The Battery Conservancy is planning a $14 million overhaul of its run-down playground, a space that never fully recovered from Hurricane Sandy's destructive floods nearly four years ago.
The revamped "Playscape" will be a "really unique, special addition for the growing number of families Downtown," Warrie Price, the president of The Battery Conservancy, told DNAinfo New York. "The expansion is so important to the community — we're building for now and for the long-term future."
The upgraded playground will triple its current size, and take up about 1.4 acres, Price said, and, unlike many other playgrounds in the city, the space will be filled with greenery — "rain gardens" that will more efficiently "bounce back" from heavy rains and water runoff.

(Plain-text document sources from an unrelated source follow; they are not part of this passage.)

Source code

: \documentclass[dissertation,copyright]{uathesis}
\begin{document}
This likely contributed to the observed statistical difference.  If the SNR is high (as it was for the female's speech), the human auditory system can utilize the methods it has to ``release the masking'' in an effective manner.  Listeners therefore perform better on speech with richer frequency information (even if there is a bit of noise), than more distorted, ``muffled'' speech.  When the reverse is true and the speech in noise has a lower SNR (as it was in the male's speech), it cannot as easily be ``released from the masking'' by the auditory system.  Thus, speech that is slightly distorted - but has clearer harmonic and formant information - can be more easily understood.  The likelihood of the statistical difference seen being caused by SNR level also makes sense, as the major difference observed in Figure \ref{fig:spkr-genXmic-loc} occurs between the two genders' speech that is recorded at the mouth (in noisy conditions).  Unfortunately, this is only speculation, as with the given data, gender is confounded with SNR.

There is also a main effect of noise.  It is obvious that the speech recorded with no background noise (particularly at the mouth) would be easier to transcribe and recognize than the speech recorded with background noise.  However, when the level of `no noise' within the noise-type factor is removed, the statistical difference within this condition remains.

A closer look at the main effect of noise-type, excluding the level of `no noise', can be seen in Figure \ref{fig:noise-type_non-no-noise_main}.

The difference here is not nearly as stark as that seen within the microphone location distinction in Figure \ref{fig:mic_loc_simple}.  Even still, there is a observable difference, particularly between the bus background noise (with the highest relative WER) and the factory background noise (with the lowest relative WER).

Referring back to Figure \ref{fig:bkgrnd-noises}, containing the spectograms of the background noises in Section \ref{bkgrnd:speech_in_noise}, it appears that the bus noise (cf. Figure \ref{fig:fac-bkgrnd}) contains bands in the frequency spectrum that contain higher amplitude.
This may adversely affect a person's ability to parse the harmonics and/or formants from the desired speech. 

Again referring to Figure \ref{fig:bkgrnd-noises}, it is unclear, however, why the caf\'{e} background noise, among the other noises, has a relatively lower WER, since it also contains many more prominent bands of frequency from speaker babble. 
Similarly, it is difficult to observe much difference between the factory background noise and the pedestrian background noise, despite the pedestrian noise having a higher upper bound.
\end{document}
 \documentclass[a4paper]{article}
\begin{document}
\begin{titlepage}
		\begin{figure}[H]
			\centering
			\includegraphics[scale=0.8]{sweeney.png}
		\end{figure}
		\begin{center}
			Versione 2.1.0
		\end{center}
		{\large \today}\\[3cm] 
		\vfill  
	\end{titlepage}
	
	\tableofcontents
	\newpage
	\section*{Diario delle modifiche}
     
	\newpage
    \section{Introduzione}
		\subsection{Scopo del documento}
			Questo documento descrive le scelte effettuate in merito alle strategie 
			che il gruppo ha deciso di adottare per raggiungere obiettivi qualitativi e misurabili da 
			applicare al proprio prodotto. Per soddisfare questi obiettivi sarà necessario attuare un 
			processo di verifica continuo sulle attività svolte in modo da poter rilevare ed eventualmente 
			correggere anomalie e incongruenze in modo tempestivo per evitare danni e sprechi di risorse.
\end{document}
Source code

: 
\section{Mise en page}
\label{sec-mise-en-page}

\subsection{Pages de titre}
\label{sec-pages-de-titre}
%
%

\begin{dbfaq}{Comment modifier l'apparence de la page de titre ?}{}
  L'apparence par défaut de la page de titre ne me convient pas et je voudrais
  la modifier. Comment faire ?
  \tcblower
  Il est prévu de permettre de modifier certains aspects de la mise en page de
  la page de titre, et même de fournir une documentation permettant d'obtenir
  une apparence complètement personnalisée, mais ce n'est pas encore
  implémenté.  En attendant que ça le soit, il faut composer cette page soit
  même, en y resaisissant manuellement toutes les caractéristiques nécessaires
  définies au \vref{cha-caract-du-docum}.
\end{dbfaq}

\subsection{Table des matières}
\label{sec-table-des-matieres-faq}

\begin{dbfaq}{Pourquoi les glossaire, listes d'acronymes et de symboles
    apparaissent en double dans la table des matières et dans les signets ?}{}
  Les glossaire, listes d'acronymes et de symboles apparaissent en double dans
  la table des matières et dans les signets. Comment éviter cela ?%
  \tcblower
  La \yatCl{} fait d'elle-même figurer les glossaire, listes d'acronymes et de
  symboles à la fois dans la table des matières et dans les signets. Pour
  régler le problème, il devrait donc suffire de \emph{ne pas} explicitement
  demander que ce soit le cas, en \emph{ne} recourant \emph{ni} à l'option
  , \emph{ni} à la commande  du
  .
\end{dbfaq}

Price says the innovate design creates a playground that seems built into a natural setting — five slides of varying sizes for different ages are made from stone in the "Adventure Bluffs," while elevated playhouses will be built within the tree canopy.
BKSK Architects and Starr Whitehouse Landscape Architects and Planners rendering
The playground will also be home to the "Jewel Box" — a theater space where can children can put on their own shows, with puppets and marionettes on hand "to add some more magic" to the space, Price said. Along with a more inventive and weather resilient design, the new grounds will be better equipped to accommodate handicapped children as well, Price said.
BKSK Architects and Starr Whitehouse Landscape Architects and Planners rendering of the Jewel Box theater
The sweeping reconstruction is still in the planning phase, and needs approval from the Public Design Commission to move forward — something the conservancy hopes they will get this July. If scheduling goes according to plan, construction on the project would begin in about a year, and the playground will be ready for the public in 2019.
The Playscape is being built with mostly private conservancy funds, as well as $6 million awarded through the Lower Manhattan Development Corporation.
"We know this will be a beautiful, innovate space," Price said. "A place filled with plants, shubbery and horticulture — a healthy, fun environment for children to play in."